*REQUIRED WORK:*
I need the number of lines in the data that include "label"; reply with that number alone.

*Plain-text document sources:*
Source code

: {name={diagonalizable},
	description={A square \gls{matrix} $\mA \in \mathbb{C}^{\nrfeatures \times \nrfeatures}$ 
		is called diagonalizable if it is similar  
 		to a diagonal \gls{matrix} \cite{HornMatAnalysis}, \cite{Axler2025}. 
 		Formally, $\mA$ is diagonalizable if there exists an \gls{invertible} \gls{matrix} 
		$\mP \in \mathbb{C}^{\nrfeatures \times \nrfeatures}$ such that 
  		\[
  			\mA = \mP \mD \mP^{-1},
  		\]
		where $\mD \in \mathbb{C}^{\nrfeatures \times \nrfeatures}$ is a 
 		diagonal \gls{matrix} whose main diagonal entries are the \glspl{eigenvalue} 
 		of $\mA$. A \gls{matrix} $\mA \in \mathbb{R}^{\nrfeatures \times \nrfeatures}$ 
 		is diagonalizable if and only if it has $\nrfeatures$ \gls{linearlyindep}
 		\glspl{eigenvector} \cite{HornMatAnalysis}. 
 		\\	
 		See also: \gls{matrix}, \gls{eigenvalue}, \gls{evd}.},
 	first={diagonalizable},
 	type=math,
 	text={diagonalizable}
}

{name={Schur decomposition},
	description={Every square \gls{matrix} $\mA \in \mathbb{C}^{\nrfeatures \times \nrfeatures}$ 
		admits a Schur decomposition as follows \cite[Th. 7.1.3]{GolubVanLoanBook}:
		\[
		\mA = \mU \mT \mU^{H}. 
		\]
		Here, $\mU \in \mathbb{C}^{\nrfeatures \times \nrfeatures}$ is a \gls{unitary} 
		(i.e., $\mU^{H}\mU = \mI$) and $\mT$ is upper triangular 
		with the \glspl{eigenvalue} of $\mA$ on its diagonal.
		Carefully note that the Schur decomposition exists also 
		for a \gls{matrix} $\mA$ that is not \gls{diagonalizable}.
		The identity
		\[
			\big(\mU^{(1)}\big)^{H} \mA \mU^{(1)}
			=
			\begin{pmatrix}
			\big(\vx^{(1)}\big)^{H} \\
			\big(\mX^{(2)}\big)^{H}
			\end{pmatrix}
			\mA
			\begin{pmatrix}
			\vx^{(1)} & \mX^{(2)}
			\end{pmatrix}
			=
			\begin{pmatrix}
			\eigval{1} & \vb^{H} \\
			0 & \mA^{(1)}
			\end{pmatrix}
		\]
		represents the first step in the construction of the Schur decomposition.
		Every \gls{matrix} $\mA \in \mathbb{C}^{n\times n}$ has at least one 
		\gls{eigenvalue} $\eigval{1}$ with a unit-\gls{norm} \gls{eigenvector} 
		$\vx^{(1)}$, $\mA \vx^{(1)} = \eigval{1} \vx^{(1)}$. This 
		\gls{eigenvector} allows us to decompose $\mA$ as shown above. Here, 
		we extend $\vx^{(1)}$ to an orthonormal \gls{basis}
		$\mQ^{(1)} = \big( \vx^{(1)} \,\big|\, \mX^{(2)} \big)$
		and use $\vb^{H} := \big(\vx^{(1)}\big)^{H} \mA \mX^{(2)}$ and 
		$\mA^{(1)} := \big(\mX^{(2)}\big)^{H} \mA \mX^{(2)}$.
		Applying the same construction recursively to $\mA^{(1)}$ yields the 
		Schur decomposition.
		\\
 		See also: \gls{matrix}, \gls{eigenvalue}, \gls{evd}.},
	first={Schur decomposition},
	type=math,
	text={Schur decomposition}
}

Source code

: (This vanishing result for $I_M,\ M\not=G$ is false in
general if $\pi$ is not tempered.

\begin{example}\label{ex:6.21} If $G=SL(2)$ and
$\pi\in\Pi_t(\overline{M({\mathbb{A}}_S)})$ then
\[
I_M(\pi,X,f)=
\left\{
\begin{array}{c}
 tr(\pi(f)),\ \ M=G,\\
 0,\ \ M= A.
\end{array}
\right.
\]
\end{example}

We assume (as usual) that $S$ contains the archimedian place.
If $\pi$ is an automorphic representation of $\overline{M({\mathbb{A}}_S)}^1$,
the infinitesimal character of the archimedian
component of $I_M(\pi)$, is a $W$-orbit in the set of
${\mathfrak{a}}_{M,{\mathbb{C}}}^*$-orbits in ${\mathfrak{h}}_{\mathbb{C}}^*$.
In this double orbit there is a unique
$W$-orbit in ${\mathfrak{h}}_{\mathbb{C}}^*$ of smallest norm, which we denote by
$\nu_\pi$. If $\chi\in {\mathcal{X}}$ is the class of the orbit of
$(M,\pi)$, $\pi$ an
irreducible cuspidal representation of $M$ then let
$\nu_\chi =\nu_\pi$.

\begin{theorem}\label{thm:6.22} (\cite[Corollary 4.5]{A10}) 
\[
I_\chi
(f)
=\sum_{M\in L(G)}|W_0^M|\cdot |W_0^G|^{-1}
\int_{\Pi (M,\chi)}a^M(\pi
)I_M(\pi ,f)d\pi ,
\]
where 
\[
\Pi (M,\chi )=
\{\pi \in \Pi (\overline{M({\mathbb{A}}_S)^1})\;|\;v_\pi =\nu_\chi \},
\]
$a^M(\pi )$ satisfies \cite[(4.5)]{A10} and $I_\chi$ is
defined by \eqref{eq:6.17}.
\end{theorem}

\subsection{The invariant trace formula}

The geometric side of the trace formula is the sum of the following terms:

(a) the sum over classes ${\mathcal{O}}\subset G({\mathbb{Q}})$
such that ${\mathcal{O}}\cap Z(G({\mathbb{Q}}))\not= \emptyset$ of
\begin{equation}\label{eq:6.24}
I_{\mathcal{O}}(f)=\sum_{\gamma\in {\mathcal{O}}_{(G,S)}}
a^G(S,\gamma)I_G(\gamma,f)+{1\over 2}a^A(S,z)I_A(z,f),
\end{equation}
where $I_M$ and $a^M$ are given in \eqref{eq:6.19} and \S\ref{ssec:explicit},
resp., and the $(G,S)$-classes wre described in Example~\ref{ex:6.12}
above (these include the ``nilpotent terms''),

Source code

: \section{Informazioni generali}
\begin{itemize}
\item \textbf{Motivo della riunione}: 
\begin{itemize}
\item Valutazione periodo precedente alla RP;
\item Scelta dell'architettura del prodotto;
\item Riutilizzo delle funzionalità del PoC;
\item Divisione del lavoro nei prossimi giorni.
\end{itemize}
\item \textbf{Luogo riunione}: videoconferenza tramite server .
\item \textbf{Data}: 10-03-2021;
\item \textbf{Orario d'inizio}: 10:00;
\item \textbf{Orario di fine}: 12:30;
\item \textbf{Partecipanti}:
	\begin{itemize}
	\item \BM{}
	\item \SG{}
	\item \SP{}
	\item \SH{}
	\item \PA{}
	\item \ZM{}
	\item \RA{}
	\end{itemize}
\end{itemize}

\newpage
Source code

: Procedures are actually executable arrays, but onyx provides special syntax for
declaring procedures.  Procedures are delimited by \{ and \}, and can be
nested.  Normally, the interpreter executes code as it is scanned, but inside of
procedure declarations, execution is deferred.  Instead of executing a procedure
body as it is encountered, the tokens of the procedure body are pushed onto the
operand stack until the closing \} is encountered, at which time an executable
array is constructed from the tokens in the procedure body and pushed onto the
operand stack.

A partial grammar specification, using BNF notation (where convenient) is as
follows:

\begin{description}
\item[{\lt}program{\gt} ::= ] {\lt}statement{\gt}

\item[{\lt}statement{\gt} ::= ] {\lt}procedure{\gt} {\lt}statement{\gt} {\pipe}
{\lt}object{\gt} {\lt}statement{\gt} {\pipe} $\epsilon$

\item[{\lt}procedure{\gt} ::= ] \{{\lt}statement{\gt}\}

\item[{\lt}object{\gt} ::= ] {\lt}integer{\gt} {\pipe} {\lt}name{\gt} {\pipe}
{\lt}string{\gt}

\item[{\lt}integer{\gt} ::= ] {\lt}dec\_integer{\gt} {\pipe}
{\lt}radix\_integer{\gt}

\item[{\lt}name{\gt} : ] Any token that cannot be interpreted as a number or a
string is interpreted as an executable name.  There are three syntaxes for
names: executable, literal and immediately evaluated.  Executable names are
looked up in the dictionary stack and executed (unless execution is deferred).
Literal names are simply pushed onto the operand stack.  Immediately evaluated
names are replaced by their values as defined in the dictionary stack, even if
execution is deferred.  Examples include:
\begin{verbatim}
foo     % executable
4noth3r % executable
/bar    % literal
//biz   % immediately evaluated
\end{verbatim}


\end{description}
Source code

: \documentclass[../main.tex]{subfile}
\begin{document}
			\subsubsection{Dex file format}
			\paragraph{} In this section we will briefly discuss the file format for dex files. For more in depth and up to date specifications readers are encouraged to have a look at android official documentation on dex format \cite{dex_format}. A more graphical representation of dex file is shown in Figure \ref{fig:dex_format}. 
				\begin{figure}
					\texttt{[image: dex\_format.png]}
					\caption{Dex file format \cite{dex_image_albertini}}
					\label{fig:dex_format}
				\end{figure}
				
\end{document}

*OUTPUT OF THE TASK:*
4